Another major characteristic of our health care system is the massive expenditures by the Federal government that provide health care to the non-poor.  Currently Federal tax revenue is reduced by $120B per year by subsidizing employer paid health insurance.  The tax subsidization is unequal.  Those with individual health insurance must pay for it with after tax dollars.  Those with low income receive no tax benefit.

Another characteristic of our pluralistic healthcare system is that it has followed the trend in our society toward excessive litigation.  This has contributed to the decline in a close and personal physician patient relationship and there are few incentives to improve this relationship. Concern for rights has replaced concern for duty.  Also, there often is an unrealistic expectation of what the medicine can actually do.

We have a culture dominated by free enterprise and solving social problems with local autonomy.  There are significant forces leaning almost equally between maintaining a private oriented system and changing to a more public oriented system where health care is declared a right extended to all citizens.  The emphasis seems to change according to which political party is in power. The struggle goes all the way back to our beginning days as a country.  In 1798 the government enacted a pre-paid system of healthcare for the seamen.  In 1912 President Theodore Roosevelt tried to enact a governmental system of care. Currently we have in power a more private oriented perspective which is profiting by the failure of programs such as Regional Health Planning and a recent effort by President Clinton to shift massive amounts of control in healthcare to the Federal government.

Do we have a responsibility to see that everyone in our society has equal access to healthcare?  There are considerable barriers to this becoming a reality. For example, about 13% of all Americans do not have health insurance.  However, a close analysis of the problem reveals that it is not a poverty problem as only 30% of those without health insurance are considered in poverty.  Those without insurance have access to healthcare but tend to access it less often.  Most Americans would want all citizens to have access to healthcare.  We must find solutions which are judicious and wise.

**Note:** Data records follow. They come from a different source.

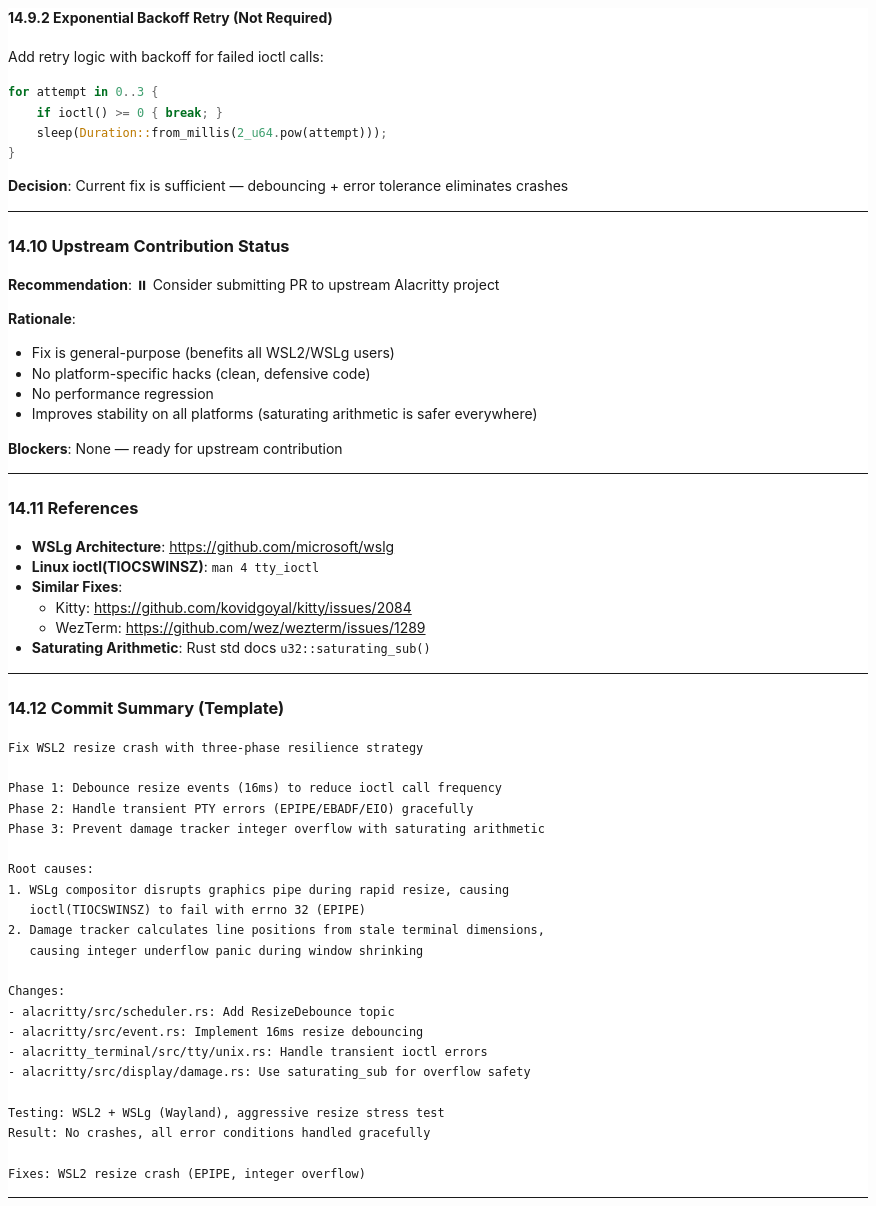 #### 14.9.2 Exponential Backoff Retry (Not Required)
Add retry logic with backoff for failed ioctl calls:
```rust
for attempt in 0..3 {
    if ioctl() >= 0 { break; }
    sleep(Duration::from_millis(2_u64.pow(attempt)));
}
```

**Decision**: Current fix is sufficient — debouncing + error tolerance eliminates crashes

---

### 14.10 Upstream Contribution Status

**Recommendation**: ⏸️ Consider submitting PR to upstream Alacritty project

**Rationale**:
- Fix is general-purpose (benefits all WSL2/WSLg users)
- No platform-specific hacks (clean, defensive code)
- No performance regression
- Improves stability on all platforms (saturating arithmetic is safer everywhere)

**Blockers**: None — ready for upstream contribution

---

### 14.11 References

- **WSLg Architecture**: https://github.com/microsoft/wslg
- **Linux ioctl(TIOCSWINSZ)**: `man 4 tty_ioctl`
- **Similar Fixes**:
  - Kitty: https://github.com/kovidgoyal/kitty/issues/2084
  - WezTerm: https://github.com/wez/wezterm/issues/1289
- **Saturating Arithmetic**: Rust std docs `u32::saturating_sub()`

---

### 14.12 Commit Summary (Template)

```
Fix WSL2 resize crash with three-phase resilience strategy

Phase 1: Debounce resize events (16ms) to reduce ioctl call frequency
Phase 2: Handle transient PTY errors (EPIPE/EBADF/EIO) gracefully  
Phase 3: Prevent damage tracker integer overflow with saturating arithmetic

Root causes:
1. WSLg compositor disrupts graphics pipe during rapid resize, causing
   ioctl(TIOCSWINSZ) to fail with errno 32 (EPIPE)
2. Damage tracker calculates line positions from stale terminal dimensions,
   causing integer underflow panic during window shrinking

Changes:
- alacritty/src/scheduler.rs: Add ResizeDebounce topic
- alacritty/src/event.rs: Implement 16ms resize debouncing
- alacritty_terminal/src/tty/unix.rs: Handle transient ioctl errors
- alacritty/src/display/damage.rs: Use saturating_sub for overflow safety

Testing: WSL2 + WSLg (Wayland), aggressive resize stress test
Result: No crashes, all error conditions handled gracefully

Fixes: WSL2 resize crash (EPIPE, integer overflow)
```

---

  1. Equalize and limit the tax treatment for all citizens.  Above a certain benefit amount the tax deductibility would be phased out.  Lower income families would be given a tax credit similar to the Earned Income Tax Credit.
  2. Provide catastrophic insurance by the Federal government to all citizens above a certain amount based on actuarial analysis.  The purpose of this is to reduce the cost of health insurance and to make sure all citizens would be covered for a major catastrophe.  For example the amount could be over $1M over a lifetime.  Insurance should be regionally or nationally rated so that all citizens can access health insurance.  Health insurance should be required similar to car insurance.
  3. Increase the role of market forces by promoting HSA’s that have tax advantages equal to employer based health insurance.  Reduce regulation to allow for more competition especially at the primary care level.  This will unleash a wave of savvy consumers who think for themselves.  Health coaches and patients becoming their primary care provider will result.
  4. Make key health information readily available. This information would include data on quality, pricing, results, and other important information.  All published information and studies would become available.  The government would develop standards for reliability.  Patients will have information available on evidence based medicine and disease management protocols to help eliminate much of medical care which is unnecessary.  This  movement will accelerate the incentives to “wire” the health care system and make the electronic medical record a necessity
  5. Reform the current medical liability system to provide reasonable judgments for legitimate cases, but remove unreasonable criteria for court awards that encourage defensive medicine.  A separate court system utilizing peer review criteria for acceptable cases for adjudication would be a reasonable step towards a solution.